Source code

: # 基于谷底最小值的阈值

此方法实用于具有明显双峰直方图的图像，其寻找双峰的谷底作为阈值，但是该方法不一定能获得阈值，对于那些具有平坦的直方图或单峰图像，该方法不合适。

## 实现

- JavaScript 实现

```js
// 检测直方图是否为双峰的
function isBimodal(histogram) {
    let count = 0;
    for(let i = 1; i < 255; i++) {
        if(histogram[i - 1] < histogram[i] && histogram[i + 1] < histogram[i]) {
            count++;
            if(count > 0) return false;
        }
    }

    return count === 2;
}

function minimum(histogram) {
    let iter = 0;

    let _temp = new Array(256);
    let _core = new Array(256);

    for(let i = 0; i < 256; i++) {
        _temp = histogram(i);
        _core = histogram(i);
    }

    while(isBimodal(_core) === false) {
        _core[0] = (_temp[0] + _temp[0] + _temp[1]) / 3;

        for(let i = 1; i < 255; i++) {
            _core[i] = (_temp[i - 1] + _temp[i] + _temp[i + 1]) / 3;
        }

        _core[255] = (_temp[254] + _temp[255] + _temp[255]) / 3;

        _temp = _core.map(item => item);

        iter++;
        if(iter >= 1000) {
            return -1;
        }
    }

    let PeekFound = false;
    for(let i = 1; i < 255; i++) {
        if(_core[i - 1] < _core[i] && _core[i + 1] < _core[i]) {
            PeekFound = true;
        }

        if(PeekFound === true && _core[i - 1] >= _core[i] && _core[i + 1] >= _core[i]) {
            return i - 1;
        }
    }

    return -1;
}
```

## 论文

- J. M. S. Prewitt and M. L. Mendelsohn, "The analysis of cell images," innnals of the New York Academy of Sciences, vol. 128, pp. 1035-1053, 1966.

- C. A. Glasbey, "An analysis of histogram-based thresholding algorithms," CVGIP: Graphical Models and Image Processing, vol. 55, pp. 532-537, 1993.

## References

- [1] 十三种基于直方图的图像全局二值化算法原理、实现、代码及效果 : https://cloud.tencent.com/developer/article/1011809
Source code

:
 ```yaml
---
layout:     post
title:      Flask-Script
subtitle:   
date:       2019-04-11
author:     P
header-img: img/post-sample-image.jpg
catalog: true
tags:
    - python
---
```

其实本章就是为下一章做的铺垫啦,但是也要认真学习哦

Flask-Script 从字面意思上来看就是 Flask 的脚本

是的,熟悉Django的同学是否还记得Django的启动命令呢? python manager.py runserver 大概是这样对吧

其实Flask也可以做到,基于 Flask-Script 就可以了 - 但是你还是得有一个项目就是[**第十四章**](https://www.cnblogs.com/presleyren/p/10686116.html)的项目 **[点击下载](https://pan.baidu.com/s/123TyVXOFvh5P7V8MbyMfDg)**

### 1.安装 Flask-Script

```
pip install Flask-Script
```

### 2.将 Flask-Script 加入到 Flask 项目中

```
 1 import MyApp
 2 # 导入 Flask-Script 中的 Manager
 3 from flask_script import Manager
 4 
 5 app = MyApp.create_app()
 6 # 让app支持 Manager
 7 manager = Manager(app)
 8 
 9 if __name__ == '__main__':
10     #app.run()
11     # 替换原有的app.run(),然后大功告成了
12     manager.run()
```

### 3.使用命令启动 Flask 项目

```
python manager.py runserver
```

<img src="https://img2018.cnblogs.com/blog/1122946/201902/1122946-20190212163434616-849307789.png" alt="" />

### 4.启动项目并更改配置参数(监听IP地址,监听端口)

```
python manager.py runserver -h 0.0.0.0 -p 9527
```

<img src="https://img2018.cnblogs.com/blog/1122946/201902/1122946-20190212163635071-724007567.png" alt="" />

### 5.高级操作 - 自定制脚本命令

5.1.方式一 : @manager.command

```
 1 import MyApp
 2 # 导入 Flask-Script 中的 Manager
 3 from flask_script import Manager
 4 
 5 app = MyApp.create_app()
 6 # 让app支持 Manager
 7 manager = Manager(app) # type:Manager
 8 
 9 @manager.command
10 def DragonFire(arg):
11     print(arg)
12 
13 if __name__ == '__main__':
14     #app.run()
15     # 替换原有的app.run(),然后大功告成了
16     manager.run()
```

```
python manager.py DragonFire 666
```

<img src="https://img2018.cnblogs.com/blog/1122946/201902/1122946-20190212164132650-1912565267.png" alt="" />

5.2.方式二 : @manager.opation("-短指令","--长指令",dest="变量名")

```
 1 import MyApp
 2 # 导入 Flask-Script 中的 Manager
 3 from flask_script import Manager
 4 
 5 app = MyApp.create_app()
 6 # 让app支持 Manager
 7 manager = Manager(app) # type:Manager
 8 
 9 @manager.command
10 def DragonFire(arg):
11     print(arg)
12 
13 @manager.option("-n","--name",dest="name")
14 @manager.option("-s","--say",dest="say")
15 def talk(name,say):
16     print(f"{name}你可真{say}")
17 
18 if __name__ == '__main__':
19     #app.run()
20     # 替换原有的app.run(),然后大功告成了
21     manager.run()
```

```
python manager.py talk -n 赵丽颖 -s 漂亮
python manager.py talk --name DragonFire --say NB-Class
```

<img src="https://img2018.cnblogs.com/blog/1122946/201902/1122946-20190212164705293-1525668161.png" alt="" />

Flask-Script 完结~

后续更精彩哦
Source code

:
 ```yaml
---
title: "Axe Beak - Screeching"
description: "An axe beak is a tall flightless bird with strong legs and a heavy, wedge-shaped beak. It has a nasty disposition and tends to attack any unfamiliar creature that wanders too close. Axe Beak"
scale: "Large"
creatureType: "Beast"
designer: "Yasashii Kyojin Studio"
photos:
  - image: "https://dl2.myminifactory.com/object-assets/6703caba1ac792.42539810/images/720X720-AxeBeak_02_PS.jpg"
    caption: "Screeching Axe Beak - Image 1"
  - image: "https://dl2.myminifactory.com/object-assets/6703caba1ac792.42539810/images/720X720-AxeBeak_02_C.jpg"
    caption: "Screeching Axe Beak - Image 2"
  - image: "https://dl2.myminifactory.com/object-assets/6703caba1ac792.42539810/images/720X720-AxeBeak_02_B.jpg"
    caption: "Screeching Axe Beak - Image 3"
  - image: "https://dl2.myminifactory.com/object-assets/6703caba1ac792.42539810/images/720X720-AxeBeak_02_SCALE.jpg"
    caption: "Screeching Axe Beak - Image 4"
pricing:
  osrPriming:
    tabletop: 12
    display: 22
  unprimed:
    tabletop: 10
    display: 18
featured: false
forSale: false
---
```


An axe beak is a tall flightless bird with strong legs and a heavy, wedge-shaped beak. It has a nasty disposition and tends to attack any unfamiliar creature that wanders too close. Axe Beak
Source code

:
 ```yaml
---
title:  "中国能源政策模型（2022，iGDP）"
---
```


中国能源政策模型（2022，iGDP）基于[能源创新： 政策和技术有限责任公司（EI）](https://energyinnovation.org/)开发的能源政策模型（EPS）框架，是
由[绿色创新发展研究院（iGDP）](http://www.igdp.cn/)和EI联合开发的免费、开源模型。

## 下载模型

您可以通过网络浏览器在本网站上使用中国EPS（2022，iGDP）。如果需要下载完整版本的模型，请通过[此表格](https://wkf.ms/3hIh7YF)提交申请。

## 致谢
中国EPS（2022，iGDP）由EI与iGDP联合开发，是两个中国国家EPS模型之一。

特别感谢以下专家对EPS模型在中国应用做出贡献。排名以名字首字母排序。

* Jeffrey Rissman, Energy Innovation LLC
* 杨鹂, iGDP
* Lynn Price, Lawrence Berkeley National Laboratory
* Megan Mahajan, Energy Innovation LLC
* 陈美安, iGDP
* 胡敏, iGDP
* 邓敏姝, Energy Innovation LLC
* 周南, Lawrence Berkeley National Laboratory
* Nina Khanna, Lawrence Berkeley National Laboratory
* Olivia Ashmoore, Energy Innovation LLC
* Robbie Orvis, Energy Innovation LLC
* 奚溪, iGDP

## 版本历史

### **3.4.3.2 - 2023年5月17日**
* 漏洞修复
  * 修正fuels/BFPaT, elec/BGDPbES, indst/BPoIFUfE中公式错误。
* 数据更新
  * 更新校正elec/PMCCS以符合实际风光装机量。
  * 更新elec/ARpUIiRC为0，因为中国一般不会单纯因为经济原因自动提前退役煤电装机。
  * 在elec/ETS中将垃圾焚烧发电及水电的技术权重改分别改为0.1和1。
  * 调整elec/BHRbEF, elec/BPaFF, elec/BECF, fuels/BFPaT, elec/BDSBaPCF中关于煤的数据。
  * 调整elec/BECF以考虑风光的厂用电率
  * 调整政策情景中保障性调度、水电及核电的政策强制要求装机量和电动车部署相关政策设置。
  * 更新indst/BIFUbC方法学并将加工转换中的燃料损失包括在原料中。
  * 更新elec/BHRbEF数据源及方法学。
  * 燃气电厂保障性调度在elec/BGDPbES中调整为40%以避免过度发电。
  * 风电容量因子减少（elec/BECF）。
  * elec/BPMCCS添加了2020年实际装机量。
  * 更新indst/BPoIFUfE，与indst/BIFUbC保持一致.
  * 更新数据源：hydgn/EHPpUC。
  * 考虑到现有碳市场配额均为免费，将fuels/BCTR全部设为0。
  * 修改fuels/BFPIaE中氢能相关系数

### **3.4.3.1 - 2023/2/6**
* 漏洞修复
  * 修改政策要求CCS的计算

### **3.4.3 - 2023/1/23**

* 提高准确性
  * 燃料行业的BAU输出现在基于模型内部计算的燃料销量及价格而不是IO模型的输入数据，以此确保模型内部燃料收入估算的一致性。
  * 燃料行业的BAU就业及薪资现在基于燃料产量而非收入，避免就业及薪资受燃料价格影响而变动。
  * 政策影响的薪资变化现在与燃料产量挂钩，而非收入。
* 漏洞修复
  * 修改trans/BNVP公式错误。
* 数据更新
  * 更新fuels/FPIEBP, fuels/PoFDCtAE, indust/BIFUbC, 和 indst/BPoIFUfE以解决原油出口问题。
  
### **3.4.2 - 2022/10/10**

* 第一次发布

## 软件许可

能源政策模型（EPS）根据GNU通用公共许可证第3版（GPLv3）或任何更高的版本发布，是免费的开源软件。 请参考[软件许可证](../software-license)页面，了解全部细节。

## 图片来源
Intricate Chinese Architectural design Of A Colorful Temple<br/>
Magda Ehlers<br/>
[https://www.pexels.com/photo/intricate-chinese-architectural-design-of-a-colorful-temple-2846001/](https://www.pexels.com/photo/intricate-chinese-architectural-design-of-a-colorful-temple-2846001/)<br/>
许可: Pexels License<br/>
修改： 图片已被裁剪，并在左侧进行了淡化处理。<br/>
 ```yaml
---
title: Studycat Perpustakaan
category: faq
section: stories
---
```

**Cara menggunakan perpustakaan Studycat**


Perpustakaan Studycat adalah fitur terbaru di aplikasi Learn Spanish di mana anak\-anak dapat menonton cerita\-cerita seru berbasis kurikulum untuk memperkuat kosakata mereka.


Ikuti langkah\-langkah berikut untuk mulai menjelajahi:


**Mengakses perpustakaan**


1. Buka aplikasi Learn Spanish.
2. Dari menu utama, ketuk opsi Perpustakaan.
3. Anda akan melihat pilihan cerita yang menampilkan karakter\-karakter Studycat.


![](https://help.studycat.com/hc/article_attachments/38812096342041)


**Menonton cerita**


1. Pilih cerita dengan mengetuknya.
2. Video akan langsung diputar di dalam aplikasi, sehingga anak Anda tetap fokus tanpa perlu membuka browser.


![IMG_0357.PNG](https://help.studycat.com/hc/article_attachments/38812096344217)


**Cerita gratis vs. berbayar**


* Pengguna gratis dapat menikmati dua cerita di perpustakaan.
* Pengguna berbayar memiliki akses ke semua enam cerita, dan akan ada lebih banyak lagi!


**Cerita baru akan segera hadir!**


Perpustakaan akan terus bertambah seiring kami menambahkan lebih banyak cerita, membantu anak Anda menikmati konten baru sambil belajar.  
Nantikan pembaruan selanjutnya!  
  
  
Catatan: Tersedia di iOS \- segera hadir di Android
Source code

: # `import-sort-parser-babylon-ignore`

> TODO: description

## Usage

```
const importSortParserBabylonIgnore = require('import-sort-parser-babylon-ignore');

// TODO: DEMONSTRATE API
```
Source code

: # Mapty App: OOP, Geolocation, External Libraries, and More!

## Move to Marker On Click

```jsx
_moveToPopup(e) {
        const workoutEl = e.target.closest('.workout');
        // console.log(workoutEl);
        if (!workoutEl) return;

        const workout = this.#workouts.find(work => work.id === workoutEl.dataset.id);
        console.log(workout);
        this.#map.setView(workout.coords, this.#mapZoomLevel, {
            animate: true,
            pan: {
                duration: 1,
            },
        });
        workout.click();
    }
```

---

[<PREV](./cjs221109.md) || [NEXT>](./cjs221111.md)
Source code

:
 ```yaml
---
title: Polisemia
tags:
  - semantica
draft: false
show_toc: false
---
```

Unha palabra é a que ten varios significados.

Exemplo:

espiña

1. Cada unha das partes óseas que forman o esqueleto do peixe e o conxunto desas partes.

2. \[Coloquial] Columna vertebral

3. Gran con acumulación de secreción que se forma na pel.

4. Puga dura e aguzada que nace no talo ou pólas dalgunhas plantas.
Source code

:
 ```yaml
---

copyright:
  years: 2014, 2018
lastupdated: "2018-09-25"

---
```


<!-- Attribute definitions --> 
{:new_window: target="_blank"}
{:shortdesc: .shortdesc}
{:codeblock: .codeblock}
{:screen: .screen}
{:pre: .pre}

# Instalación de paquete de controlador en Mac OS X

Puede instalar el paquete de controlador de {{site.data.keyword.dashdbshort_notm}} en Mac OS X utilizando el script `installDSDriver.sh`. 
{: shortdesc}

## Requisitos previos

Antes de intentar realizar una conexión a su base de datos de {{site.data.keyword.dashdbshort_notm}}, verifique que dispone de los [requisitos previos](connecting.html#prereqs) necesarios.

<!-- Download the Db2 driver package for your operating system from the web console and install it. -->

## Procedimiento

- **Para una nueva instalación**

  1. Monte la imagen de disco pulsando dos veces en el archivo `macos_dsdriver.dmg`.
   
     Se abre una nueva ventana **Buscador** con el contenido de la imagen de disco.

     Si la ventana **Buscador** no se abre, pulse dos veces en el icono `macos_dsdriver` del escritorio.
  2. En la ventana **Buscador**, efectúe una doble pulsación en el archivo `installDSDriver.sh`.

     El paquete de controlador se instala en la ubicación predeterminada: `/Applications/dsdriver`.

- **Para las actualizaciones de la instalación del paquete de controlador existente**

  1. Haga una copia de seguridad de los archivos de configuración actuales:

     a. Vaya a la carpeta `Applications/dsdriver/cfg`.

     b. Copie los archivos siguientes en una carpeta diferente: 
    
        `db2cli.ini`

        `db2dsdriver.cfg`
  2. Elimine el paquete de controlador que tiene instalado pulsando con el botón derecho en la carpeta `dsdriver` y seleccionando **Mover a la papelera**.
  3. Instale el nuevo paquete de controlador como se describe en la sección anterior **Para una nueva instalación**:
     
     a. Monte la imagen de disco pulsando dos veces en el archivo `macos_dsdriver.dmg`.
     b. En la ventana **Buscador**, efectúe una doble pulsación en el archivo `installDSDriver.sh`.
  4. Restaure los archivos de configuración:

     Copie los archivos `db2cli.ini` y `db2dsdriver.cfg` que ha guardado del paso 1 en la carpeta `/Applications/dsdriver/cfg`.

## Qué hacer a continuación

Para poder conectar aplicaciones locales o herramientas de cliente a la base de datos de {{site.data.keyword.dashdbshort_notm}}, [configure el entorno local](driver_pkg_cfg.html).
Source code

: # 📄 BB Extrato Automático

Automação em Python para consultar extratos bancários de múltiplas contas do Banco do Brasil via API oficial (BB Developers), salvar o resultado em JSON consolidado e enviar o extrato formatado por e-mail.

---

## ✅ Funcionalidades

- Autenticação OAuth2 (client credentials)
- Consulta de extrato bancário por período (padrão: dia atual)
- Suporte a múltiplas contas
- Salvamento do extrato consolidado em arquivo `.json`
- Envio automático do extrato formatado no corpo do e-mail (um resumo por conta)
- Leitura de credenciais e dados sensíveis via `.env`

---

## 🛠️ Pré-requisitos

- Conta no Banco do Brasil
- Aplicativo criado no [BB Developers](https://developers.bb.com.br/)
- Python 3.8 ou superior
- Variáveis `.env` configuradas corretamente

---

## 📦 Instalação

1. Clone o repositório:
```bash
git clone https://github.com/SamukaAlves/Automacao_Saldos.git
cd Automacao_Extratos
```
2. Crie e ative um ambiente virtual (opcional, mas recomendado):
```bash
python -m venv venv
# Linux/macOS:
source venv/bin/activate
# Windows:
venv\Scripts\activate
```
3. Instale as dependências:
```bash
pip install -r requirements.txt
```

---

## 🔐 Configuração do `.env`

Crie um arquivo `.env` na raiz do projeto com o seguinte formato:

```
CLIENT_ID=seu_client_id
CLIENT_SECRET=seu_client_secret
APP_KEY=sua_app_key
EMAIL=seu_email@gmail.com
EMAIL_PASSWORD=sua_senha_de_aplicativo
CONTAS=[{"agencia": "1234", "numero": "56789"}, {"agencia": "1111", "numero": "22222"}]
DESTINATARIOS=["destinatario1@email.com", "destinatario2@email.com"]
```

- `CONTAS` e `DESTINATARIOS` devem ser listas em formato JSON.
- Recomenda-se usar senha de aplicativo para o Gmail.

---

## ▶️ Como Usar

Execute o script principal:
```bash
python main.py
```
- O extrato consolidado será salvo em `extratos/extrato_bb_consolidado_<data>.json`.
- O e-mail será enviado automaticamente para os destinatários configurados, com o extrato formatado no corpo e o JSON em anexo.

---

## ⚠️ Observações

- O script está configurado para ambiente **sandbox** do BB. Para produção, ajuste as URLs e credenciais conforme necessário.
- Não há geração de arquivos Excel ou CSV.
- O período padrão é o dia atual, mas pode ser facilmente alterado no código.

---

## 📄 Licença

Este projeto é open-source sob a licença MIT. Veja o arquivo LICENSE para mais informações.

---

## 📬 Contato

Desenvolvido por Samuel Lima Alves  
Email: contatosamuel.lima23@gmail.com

YOUR TASK:
Working through the entries above, copy every line in which "target" is found.

ANSWER BELOW:
        const workoutEl = e.target.closest('.workout');
{:new_window: target="_blank"}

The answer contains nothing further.